# RIP Paul Harris - editor of Audi Driver magazine



## John-H (Jul 13, 2005)

With great sadness we learned today that Paul Harris - editor of Audi Driver magazine and the man behind Autometrix, publishers also of VW Driver and organisers of Audi Driver International, GTI and Castle Combe track days has passed away after a long illness.

Paul was a driving force behind many Audi and VAG scene events and brought together many enthusiasts.

I knew Paul through working on the club magazine and spoke with him many times. He was always very helpful and will be sadly missed by all concerned.

I hope people will still give their support to Autometrix and those carrying on his lifelong passion for the cars and the brand.


----------



## A3DFU (May 7, 2002)

Very, very sad indeed 

I knew Paul for 17 years - since I first joined Club Audi, of which Paul was our president. 
Paul wasn't only editor of Audi Driver and VW Driver; he also organised unforgettable car treasure hunts in France and he promoted the Audi brand like no other always striving for excellence, bringing together many like minded people.

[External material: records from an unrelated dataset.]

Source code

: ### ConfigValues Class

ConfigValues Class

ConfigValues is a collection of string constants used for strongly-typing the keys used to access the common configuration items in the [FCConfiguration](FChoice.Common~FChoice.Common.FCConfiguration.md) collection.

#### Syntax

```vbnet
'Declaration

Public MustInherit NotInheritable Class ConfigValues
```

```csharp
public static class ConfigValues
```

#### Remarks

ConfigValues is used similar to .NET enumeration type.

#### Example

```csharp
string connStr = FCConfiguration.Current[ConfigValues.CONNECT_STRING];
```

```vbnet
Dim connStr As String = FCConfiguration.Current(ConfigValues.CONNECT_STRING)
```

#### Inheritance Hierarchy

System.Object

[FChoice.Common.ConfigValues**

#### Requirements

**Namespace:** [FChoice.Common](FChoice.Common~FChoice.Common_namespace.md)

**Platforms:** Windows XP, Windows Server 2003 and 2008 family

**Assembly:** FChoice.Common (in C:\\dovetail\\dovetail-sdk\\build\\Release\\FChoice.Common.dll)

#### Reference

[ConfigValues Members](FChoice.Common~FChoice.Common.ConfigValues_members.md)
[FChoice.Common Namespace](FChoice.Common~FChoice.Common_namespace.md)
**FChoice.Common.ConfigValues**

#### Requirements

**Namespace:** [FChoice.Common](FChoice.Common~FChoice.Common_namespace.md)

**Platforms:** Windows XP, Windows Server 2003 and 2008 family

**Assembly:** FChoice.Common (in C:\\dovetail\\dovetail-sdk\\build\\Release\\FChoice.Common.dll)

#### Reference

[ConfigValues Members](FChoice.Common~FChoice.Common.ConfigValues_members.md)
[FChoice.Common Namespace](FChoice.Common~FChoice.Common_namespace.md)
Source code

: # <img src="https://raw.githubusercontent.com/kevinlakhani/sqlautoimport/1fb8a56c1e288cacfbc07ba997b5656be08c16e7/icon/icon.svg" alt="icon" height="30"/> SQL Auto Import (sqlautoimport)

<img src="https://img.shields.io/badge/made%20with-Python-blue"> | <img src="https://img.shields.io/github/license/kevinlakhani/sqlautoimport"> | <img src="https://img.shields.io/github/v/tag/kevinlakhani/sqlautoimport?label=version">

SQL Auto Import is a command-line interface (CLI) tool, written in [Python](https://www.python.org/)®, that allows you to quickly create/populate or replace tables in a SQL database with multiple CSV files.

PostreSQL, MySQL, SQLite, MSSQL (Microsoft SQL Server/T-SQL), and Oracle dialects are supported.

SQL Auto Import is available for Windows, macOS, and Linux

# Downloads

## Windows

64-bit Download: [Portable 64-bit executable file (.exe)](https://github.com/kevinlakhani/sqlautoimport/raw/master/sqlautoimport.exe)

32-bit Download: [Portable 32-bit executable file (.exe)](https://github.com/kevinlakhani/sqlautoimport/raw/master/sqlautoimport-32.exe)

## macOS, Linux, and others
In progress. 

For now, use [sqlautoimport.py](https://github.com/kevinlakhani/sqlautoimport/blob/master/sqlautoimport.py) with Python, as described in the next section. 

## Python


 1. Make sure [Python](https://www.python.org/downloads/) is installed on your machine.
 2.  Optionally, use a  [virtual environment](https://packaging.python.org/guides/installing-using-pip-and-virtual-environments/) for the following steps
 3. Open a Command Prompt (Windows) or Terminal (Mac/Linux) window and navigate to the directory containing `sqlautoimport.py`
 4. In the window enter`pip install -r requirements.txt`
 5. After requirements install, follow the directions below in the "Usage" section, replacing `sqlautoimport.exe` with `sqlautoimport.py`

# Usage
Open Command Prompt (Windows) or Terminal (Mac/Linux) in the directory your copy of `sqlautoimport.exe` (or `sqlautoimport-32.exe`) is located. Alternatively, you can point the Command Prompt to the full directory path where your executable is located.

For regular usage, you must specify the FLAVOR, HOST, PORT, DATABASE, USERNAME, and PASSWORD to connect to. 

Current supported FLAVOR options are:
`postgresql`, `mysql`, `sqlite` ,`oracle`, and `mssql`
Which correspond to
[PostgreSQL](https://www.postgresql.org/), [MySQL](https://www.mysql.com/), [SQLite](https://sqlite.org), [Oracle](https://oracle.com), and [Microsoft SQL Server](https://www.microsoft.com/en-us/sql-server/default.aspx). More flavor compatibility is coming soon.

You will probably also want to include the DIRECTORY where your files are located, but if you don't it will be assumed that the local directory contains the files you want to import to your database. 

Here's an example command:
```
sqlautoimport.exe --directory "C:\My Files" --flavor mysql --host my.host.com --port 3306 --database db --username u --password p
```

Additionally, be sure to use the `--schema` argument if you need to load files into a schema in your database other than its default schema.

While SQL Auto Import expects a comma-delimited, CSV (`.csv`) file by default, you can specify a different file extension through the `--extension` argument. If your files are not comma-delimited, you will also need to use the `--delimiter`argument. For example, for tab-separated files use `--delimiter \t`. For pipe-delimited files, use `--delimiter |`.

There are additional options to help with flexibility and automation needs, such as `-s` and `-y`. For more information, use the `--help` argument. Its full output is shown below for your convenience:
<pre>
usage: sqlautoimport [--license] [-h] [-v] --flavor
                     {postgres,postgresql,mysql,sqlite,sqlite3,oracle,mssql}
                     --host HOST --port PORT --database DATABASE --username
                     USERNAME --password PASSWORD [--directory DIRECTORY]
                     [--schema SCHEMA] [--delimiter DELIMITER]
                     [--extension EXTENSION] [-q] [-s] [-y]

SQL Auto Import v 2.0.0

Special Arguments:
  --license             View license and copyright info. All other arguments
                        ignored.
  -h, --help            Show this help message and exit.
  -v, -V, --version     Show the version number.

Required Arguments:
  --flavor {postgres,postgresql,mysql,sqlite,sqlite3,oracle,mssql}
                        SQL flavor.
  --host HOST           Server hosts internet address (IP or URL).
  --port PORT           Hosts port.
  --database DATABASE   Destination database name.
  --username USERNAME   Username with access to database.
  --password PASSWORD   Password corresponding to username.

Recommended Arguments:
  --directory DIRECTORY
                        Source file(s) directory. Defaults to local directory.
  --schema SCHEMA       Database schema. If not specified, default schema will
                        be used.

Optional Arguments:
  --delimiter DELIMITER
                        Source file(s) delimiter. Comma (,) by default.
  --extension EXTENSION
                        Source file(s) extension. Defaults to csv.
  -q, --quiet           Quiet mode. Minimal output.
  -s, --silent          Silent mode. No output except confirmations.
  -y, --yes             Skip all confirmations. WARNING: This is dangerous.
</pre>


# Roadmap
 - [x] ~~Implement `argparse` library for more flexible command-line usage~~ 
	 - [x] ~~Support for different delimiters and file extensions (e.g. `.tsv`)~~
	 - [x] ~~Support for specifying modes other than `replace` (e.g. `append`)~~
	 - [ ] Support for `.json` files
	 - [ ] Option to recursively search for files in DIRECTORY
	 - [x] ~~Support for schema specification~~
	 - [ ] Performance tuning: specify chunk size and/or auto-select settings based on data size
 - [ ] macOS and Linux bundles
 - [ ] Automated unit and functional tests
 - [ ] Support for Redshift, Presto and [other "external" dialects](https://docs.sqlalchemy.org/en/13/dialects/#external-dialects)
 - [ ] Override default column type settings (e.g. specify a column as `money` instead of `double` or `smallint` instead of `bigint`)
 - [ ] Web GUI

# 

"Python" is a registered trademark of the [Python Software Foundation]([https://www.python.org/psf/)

My feelings go out to, Ann, his wife and all his friends and colleagues who usually became his friends.

Rest in peace, Paul. May your idea of uniting different Audi branches live on.


----------



## red3.2 (Jun 30, 2008)

I didn't know Paul Harris personally, but was a subscriber to VW Driver / Audi Driver for many years. His passion and knowledge of the brand was second to none. He will be sadly missed.
My condolences go out to his friends, family and everyone associated with VW and Audi driver magazines.


----------



## NaughTTy (Jul 9, 2003)

Very sad news. Only spoke to him once but it was clear that as said above, he was a real enthusiast with a real passion for the marque.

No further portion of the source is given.